How to complete this task:
Produce one exact copy of the records, no pictures.

Task material Block Start

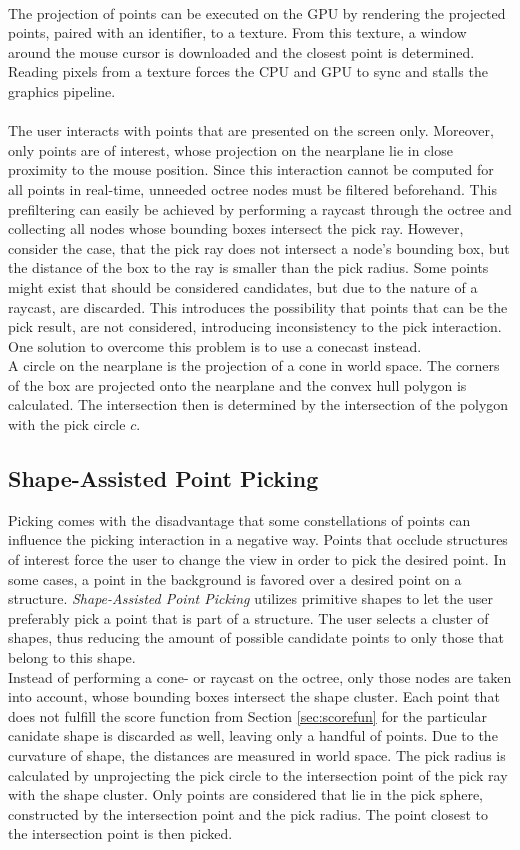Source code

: \\
The projection of points can be executed on the GPU by rendering the projected points, paired with an identifier, to a texture. From this texture, a window around the mouse cursor is downloaded and the closest point is determined. Reading pixels from a texture forces the CPU and GPU to sync and stalls the graphics pipeline. 
\\
\\
The user interacts with points that are presented on the screen only. Moreover, only points are of interest, whose projection on the nearplane lie in close proximity to the mouse position. Since this interaction cannot be computed for all points in real-time, unneeded octree nodes must be filtered beforehand. This prefiltering can easily be achieved by performing a raycast through the octree and collecting all nodes whose bounding boxes intersect the pick ray. However, consider the case, that the pick ray does not intersect a node's bounding box, but the distance of the box to the ray is smaller than the pick radius. Some points might exist that should be considered candidates, but due to the nature of a raycast, are discarded. This introduces the possibility that points that can be the pick result, are not considered, introducing inconsistency to the pick interaction. One solution to overcome this problem is to use a conecast instead. 
\\
A circle on the nearplane is the projection of a cone in world space. The corners of the box are projected onto the nearplane and the convex hull polygon is calculated. The intersection then is determined by the intersection of the polygon with the pick circle $c$. 




\subsection{Shape-Assisted Point Picking}
Picking comes with the disadvantage that some constellations of points can influence the picking interaction in a negative way. Points that occlude structures of interest force the user to change the view in order to pick the desired point. In some cases, a point in the background is favored over a desired point on a structure. 
 \textit{Shape-Assisted Point Picking} utilizes primitive shapes to let the user preferably pick a point that is part of a structure. The user selects a cluster of shapes, thus reducing the amount of possible candidate points to only those that belong to this shape. 
\\
Instead of performing a cone- or raycast on the octree, only those nodes are taken into account, whose bounding boxes intersect the shape cluster. Each point that does not fulfill the score function from Section \ref{sec:scorefun} for the particular canidate shape is discarded as well, leaving only a handful of points. Due to the curvature of shape, the distances are measured in world space. The pick radius is calculated by unprojecting the pick circle to the intersection point of the pick ray with the shape cluster. Only points are considered that lie in the pick sphere, constructed by the intersection point and the pick radius. The point closest to the intersection point is then picked. 

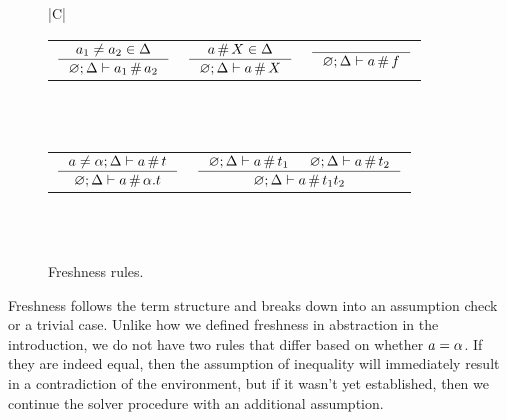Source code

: \documentclass[english, mgr]{iithesis}
\newcommand{\solverRule}{\vdash}
\begin{document}
\begin{figure}[htbp]
    \centering
    \begin{tabularx}{\textwidth}{|C|}
      \hline \\
      \begin{tabular}{ccc}
      $
      \inference{
        \atomv_1 \cneq \atomv_2 \in \icEnv
      }{
        \emptyenv ; \icEnv \solverRule \atomv_1 \cfresh \atomv_2
      }
      $ & $
      \inference{
        \atomv \cfresh \termv \in \icEnv
      }{
        \emptyenv ; \icEnv \solverRule \atomv \cfresh \termv
      }
      $ & $
      \inference{
      }{
        \emptyenv ; \icEnv \solverRule \atomv \cfresh \symb
      }
      $
      \end{tabular}
      \\ \\
      \begin{tabular}{cc}
      $
      \inference{
        \atomv \cneq \atomexp ; \icEnv \solverRule \atomv \cfresh \term
      }{
        \emptyenv ; \icEnv \solverRule \atomv \cfresh \tbind{\atomexp}{\term}
      }
      $ &
      $
      \inference{
        \emptyenv ; \icEnv \solverRule \atomv \cfresh \term_1
        &
        \emptyenv ; \icEnv \solverRule \atomv \cfresh \term_2
      }{
        \emptyenv ; \icEnv \solverRule \atomv \cfresh \term_1 \term_2
      }
      $
      \end{tabular}
      \\ \\ \hline
      \end{tabularx}
  \caption{Freshness rules.}
  \label{fig:freshness-rules}
\end{figure}
Freshness follows the term structure and breaks down into an assumption check or a trivial case.
Unlike how we defined freshness in abstraction in the introduction,
we do not have two rules that differ based on whether $a = \alpha$.
If they are indeed equal, then the assumption of inequality will immediately
result in a contradiction of the environment, but if it wasn't yet established,
then we continue the solver procedure with an additional assumption.
\end{document}
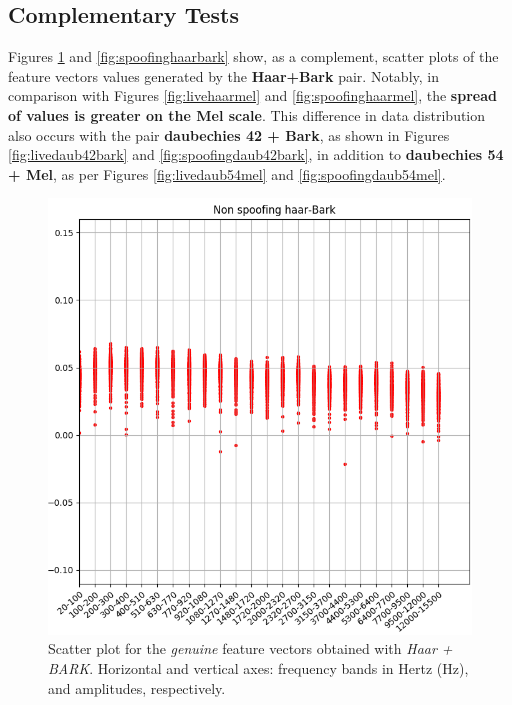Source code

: 	\subsection{Complementary Tests}
		\par Figures \ref{fig:livehaarbark} and \ref{fig:spoofinghaarbark} show, as a complement, scatter plots of the feature vectors values generated by the \textbf{Haar+Bark} pair. Notably, in comparison with Figures \ref{fig:livehaarmel} and \ref{fig:spoofinghaarmel}, the \textbf{spread of values is greater on the Mel scale}. This difference in data distribution also occurs with the pair \textbf{daubechies 42 + Bark}, as shown in Figures \ref{fig:livedaub42bark} and \ref{fig:spoofingdaub42bark}, in addition to \textbf{daubechies 54 + Mel}, as per Figures \ref{fig:livedaub54mel} and \ref{fig:spoofingdaub54mel}. 
		\begin{figure}
			\centering
			\includegraphics[scale=.53]{images/results/barkVersusMel/liveHaarBark}
			\caption{Scatter plot for the \textit{genuine} feature vectors obtained with \textit{Haar + BARK}. Horizontal and vertical axes: frequency bands in Hertz (Hz), and amplitudes, respectively.}
			\label{fig:livehaarbark}
		\end{figure}
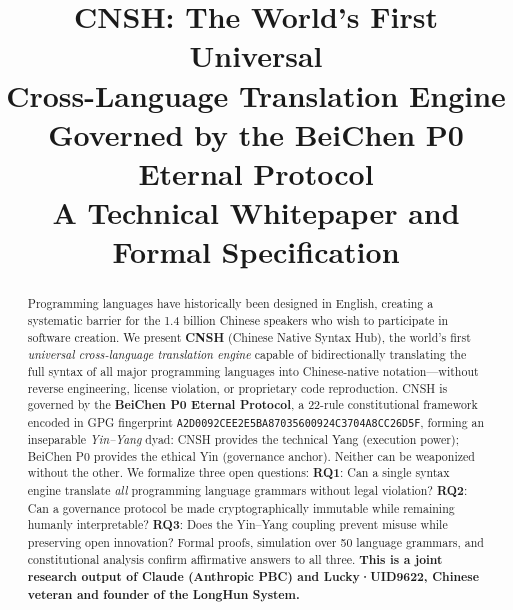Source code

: \documentclass[conference]{IEEEtran}
\begin{document}

\title{\textbf{CNSH: The World's First Universal\\
Cross-Language Translation Engine\\
Governed by the BeiChen P0 Eternal Protocol}\\
{\large A Technical Whitepaper and Formal Specification}}

\author{
}

\maketitle

\begin{abstract}
Programming languages have historically been designed in English,
creating a systematic barrier for the 1.4 billion Chinese speakers
who wish to participate in software creation.
We present \textbf{CNSH} (Chinese Native Syntax Hub), the
world's first \emph{universal cross-language translation engine}
capable of bidirectionally translating the full syntax of all
major programming languages into Chinese-native notation---without
reverse engineering, license violation, or proprietary
code reproduction.
CNSH is governed by the \textbf{BeiChen P0 Eternal Protocol},
a 22-rule constitutional framework encoded in GPG fingerprint
\texttt{A2D0092CEE2E5BA87035600924C3704A8CC26D5F},
forming an inseparable \emph{Yin--Yang} dyad:
CNSH provides the technical Yang (execution power);
BeiChen P0 provides the ethical Yin (governance anchor).
Neither can be weaponized without the other.
We formalize three open questions:
\textbf{RQ1}: Can a single syntax engine translate \emph{all}
programming language grammars without legal violation?
\textbf{RQ2}: Can a governance protocol be made cryptographically
immutable while remaining humanly interpretable?
\textbf{RQ3}: Does the Yin--Yang coupling prevent misuse while
preserving open innovation?
Formal proofs, simulation over 50 language grammars, and
constitutional analysis confirm affirmative answers to all three.
\textbf{This is a joint research output of
\textcolor{anthro}{Claude (Anthropic PBC)} and Lucky·UID9622,
Chinese veteran and founder of the LongHun System.}
\end{abstract}
\end{document}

Task material Block End

Output of the task:
Source code

: \\
The projection of points can be executed on the GPU by rendering the projected points, paired with an identifier, to a texture. From this texture, a window around the mouse cursor is downloaded and the closest point is determined. Reading pixels from a texture forces the CPU and GPU to sync and stalls the graphics pipeline. 
\\
\\
The user interacts with points that are presented on the screen only. Moreover, only points are of interest, whose projection on the nearplane lie in close proximity to the mouse position. Since this interaction cannot be computed for all points in real-time, unneeded octree nodes must be filtered beforehand. This prefiltering can easily be achieved by performing a raycast through the octree and collecting all nodes whose bounding boxes intersect the pick ray. However, consider the case, that the pick ray does not intersect a node's bounding box, but the distance of the box to the ray is smaller than the pick radius. Some points might exist that should be considered candidates, but due to the nature of a raycast, are discarded. This introduces the possibility that points that can be the pick result, are not considered, introducing inconsistency to the pick interaction. One solution to overcome this problem is to use a conecast instead. 
\\
A circle on the nearplane is the projection of a cone in world space. The corners of the box are projected onto the nearplane and the convex hull polygon is calculated. The intersection then is determined by the intersection of the polygon with the pick circle $c$. 




\subsection{Shape-Assisted Point Picking}
Picking comes with the disadvantage that some constellations of points can influence the picking interaction in a negative way. Points that occlude structures of interest force the user to change the view in order to pick the desired point. In some cases, a point in the background is favored over a desired point on a structure. 
 \textit{Shape-Assisted Point Picking} utilizes primitive shapes to let the user preferably pick a point that is part of a structure. The user selects a cluster of shapes, thus reducing the amount of possible candidate points to only those that belong to this shape. 
\\
Instead of performing a cone- or raycast on the octree, only those nodes are taken into account, whose bounding boxes intersect the shape cluster. Each point that does not fulfill the score function from Section \ref{sec:scorefun} for the particular canidate shape is discarded as well, leaving only a handful of points. Due to the curvature of shape, the distances are measured in world space. The pick radius is calculated by unprojecting the pick circle to the intersection point of the pick ray with the shape cluster. Only points are considered that lie in the pick sphere, constructed by the intersection point and the pick radius. The point closest to the intersection point is then picked. 

Source code

: \documentclass[english, mgr]{iithesis}
\newcommand{\solverRule}{\vdash}
\begin{document}
\begin{figure}[htbp]
    \centering
    \begin{tabularx}{\textwidth}{|C|}
      \hline \\
      \begin{tabular}{ccc}
      $
      \inference{
        \atomv_1 \cneq \atomv_2 \in \icEnv
      }{
        \emptyenv ; \icEnv \solverRule \atomv_1 \cfresh \atomv_2
      }
      $ & $
      \inference{
        \atomv \cfresh \termv \in \icEnv
      }{
        \emptyenv ; \icEnv \solverRule \atomv \cfresh \termv
      }
      $ & $
      \inference{
      }{
        \emptyenv ; \icEnv \solverRule \atomv \cfresh \symb
      }
      $
      \end{tabular}
      \\ \\
      \begin{tabular}{cc}
      $
      \inference{
        \atomv \cneq \atomexp ; \icEnv \solverRule \atomv \cfresh \term
      }{
        \emptyenv ; \icEnv \solverRule \atomv \cfresh \tbind{\atomexp}{\term}
      }
      $ &
      $
      \inference{
        \emptyenv ; \icEnv \solverRule \atomv \cfresh \term_1
        &
        \emptyenv ; \icEnv \solverRule \atomv \cfresh \term_2
      }{
        \emptyenv ; \icEnv \solverRule \atomv \cfresh \term_1 \term_2
      }
      $
      \end{tabular}
      \\ \\ \hline
      \end{tabularx}
  \caption{Freshness rules.}
  \label{fig:freshness-rules}
\end{figure}
Freshness follows the term structure and breaks down into an assumption check or a trivial case.
Unlike how we defined freshness in abstraction in the introduction,
we do not have two rules that differ based on whether $a = \alpha$.
If they are indeed equal, then the assumption of inequality will immediately
result in a contradiction of the environment, but if it wasn't yet established,
then we continue the solver procedure with an additional assumption.
\end{document}
Source code

: 	\subsection{Complementary Tests}
		\par Figures \ref{fig:livehaarbark} and \ref{fig:spoofinghaarbark} show, as a complement, scatter plots of the feature vectors values generated by the \textbf{Haar+Bark} pair. Notably, in comparison with Figures \ref{fig:livehaarmel} and \ref{fig:spoofinghaarmel}, the \textbf{spread of values is greater on the Mel scale}. This difference in data distribution also occurs with the pair \textbf{daubechies 42 + Bark}, as shown in Figures \ref{fig:livedaub42bark} and \ref{fig:spoofingdaub42bark}, in addition to \textbf{daubechies 54 + Mel}, as per Figures \ref{fig:livedaub54mel} and \ref{fig:spoofingdaub54mel}. 
		\begin{figure}
			\centering
			\includegraphics[scale=.53]{images/results/barkVersusMel/liveHaarBark}
			\caption{Scatter plot for the \textit{genuine} feature vectors obtained with \textit{Haar + BARK}. Horizontal and vertical axes: frequency bands in Hertz (Hz), and amplitudes, respectively.}
			\label{fig:livehaarbark}
		\end{figure}
Source code

: \documentclass[conference]{IEEEtran}
\begin{document}

\title{\textbf{CNSH: The World's First Universal\\
Cross-Language Translation Engine\\
Governed by the BeiChen P0 Eternal Protocol}\\
{\large A Technical Whitepaper and Formal Specification}}

\author{
}

\maketitle

\begin{abstract}
Programming languages have historically been designed in English,
creating a systematic barrier for the 1.4 billion Chinese speakers
who wish to participate in software creation.
We present \textbf{CNSH} (Chinese Native Syntax Hub), the
world's first \emph{universal cross-language translation engine}
capable of bidirectionally translating the full syntax of all
major programming languages into Chinese-native notation---without
reverse engineering, license violation, or proprietary
code reproduction.
CNSH is governed by the \textbf{BeiChen P0 Eternal Protocol},
a 22-rule constitutional framework encoded in GPG fingerprint
\texttt{A2D0092CEE2E5BA87035600924C3704A8CC26D5F},
forming an inseparable \emph{Yin--Yang} dyad:
CNSH provides the technical Yang (execution power);
BeiChen P0 provides the ethical Yin (governance anchor).
Neither can be weaponized without the other.
We formalize three open questions:
\textbf{RQ1}: Can a single syntax engine translate \emph{all}
programming language grammars without legal violation?
\textbf{RQ2}: Can a governance protocol be made cryptographically
immutable while remaining humanly interpretable?
\textbf{RQ3}: Does the Yin--Yang coupling prevent misuse while
preserving open innovation?
Formal proofs, simulation over 50 language grammars, and
constitutional analysis confirm affirmative answers to all three.
\textbf{This is a joint research output of
\textcolor{anthro}{Claude (Anthropic PBC)} and Lucky·UID9622,
Chinese veteran and founder of the LongHun System.}
\end{abstract}
\end{document}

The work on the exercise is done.